The rules:
1) You can bring anything you want to the past, but you can't leave anything behind. So you can't bring back the polio vaccine and start treating people. It wouldn't work.
2) You can't take anything forward with you, either, except for information. So you could, say, travel back with a copy of a book and a pen, and have the book signed with that pen. Or you could bring a camera and take pictures. But all things must be somehow made from materials you carried with you.
3) You can't get sick in the past, but you could be eaten by a T-Rex. No one native to the time periods you're visiting will notice anything odd about you.
For my personal use, I would pack a bunch of digital cameras, Flip video recorders, and a gene sequencer, and hop back to Messina in 1347. I would then document the Black Death in ten year jumps, with lots of photographs and recordings of people trying to breathe as they fully expressed the virus. And then, when I got back to the present, I would drive the CDC insane...but I would finally know for sure.

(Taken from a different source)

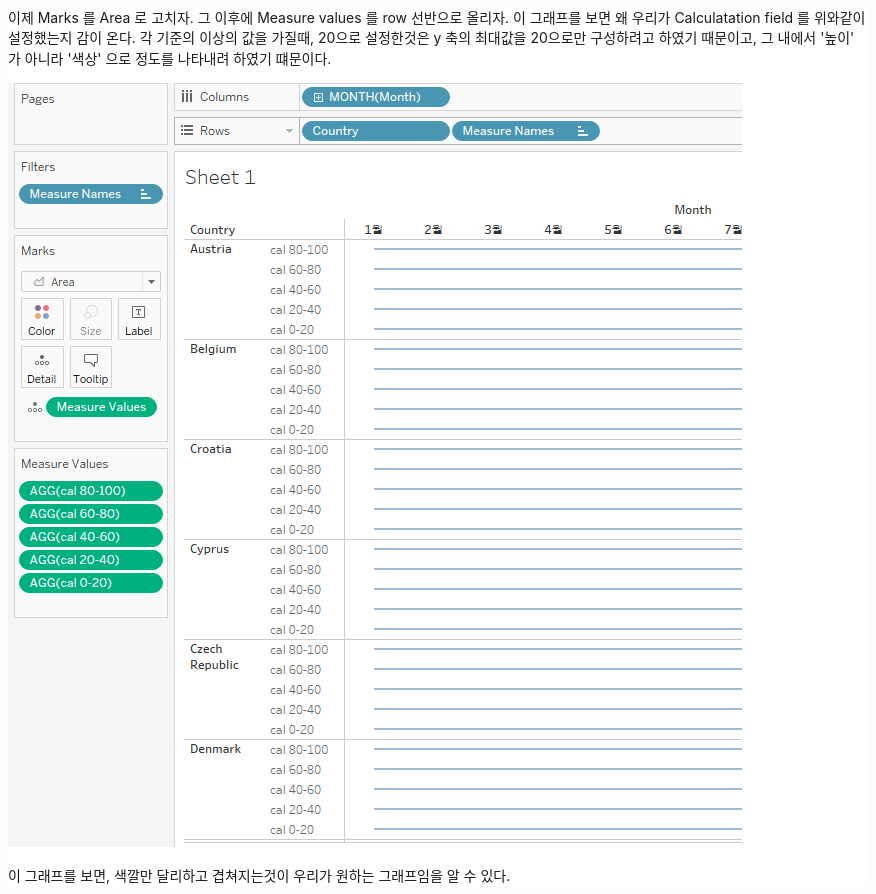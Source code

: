 이제 Marks 를 Area 로 고치자. 그 이후에 Measure values 를 row 선반으로 올리자. 이 그래프를 보면 왜 우리가 Calculatation field 를 위와같이 설정했는지 감이 온다. 각 기준의 이상의 값을 가질때, 20으로 설정한것은 y 축의 최대값을 20으로만 구성하려고 하였기 때문이고, 그 내에서 '높이' 가 아니라 '색상' 으로 정도를 나타내려 하였기 떄문이다. 

![png](/assets/images/Tableau/18_45.PNG)

이 그래프를 보면, 색깔만 달리하고 겹쳐지는것이 우리가 원하는 그래프임을 알 수 있다.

For the good of all mankind, I would hop back to the pre-tape losses BBC archives with a tape-to-DVD portable recording rig (and a technician), and get copies of all the missing Doctor Who serials. Upon returning to the present day, I would probably also get knighted.
So what's your personal use? And what's your use for the good of all mankind?
April 22 2010, 02:21:10 UTC 7 years ago
Seal it up in the care of a company I trust for 100 years, then have them bounce it back with futuristic information that would allow us to avoid important catastrophes and advance our knowledge greatly, 'cause I am tired of us not having serious space colonies. };D
April 22 2010, 19:30:52 UTC 7 years ago
April 22 2010, 19:53:15 UTC 7 years ago
Far as I'm concerned, the past is the past, I'm only interested in the future. };) I'd probably have to ask or donate the time travel machine to some cause with an interesting thing-to-learn about the past.
I mean, sure, Library of Alexandria, yadda yadda, but how actually interesting are the contents of the library when there were probably other copies of important works elsewhere? More interesting would be knowledge that people actively tried to stamp out at the time or that is still a great mystery - lost arts of crafting like swordsmithing arts, what really happened to the Marie Celeste, what caused the Tunguska incident, etc.
On the sacrilicious side would be going back in time and getting an interview with Jesus Christ about how things turned out in the world after him - hmm. Wonder if he'd cure the time traveler's ailments if asked nicely? It's not in the rules that the time traveler can't be changed in some way as a result of the trip.